When the Option Arrives Too Late
Decisions about how one wishes to die are resisted and take time to absorb. In many situations, it is families — daughters, sons, partners — who carry this responsibility. Not in exam rooms, but in the home, long after the appointments end. In Illinois, where I practiced, medical aid in dying will be legal in September. My father will likely die over the summer. If that option existed now, I would make sure he understood it while he was still well enough to make that decision himself and request it. Instead, it will arrive just after he is gone, sparing us a conversation neither of us may be ready to have.

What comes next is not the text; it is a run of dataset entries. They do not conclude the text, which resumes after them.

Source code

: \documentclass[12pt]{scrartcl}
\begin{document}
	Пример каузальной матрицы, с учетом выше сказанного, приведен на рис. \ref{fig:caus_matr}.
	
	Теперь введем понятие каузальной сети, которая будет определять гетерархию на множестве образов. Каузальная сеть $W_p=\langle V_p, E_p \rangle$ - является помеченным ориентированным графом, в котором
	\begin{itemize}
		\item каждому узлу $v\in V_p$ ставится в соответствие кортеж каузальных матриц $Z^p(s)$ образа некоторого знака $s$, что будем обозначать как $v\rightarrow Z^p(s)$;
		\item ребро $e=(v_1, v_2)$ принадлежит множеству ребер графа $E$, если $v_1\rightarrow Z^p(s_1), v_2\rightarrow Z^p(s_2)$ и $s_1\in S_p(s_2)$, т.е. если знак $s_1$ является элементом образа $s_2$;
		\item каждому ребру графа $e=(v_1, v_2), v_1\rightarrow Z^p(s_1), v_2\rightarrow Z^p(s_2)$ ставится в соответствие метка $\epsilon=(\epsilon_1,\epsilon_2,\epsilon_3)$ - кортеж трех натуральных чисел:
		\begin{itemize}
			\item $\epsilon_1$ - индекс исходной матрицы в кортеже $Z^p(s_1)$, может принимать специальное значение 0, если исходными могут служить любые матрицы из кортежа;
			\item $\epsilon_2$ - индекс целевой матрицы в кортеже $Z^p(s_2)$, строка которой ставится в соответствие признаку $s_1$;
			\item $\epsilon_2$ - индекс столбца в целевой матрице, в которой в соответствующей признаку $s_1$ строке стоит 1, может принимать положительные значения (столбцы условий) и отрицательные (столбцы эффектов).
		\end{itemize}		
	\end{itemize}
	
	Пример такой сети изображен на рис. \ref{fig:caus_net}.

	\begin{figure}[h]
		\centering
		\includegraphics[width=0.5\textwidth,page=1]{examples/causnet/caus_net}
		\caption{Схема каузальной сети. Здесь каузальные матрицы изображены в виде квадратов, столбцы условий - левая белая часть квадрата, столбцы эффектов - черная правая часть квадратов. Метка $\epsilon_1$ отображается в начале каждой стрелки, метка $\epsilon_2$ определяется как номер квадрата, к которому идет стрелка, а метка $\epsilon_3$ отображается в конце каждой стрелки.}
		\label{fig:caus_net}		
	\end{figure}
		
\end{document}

Though every one of us will die, we are remarkably unwilling to talk about it. We speak of fighting and never giving up, as if death itself were a failure rather than the natural end of life. A choice like medical aid in dying that patients are too afraid to ask for is not real, and one physicians don't discuss may as well not exist. As a physician, I have tried to guide people through those moments. As a daughter, I am far less certain of my duties.
The Only Gift Left
Recently, I recommended hospice to my father. I felt everything move in slow motion, my breath catching before I could get the words out. My father recoiled at the idea, despite leading these same conversations as a physician himself. He told me he was trying to live as long as he could for me. I quietly told him he could let go. That I did not want him to suffer. That I would be there.
I am not his oncologist. I am not responsible for shaping how this ends. I am his daughter, sitting beside him. He does not want another plan or an explanation. He wants me to rub his feet and tell him about my daughters' summer plans. So I do. I sit beside him in the silence. I hold his hand when the fear comes. That is what remains when everything else falls away.
After a lifetime of being cared for by our parents, some of us are given the chance to steady them at the end. We can sit beside them, tell the truth when they are ready to hear it, and stay. This Father's Day, that is the only gift I know how to give him. Not another explanation. Just presence. And I see, finally, that this is all I am meant to do.
Jennifer Obel, M.D., is a retired oncologist who conducted clinical research on goals of care and quality of care for terminally ill patients. She dedicates this essay to the patients who faced death with open eyes, held their families close, and let her be present at the end.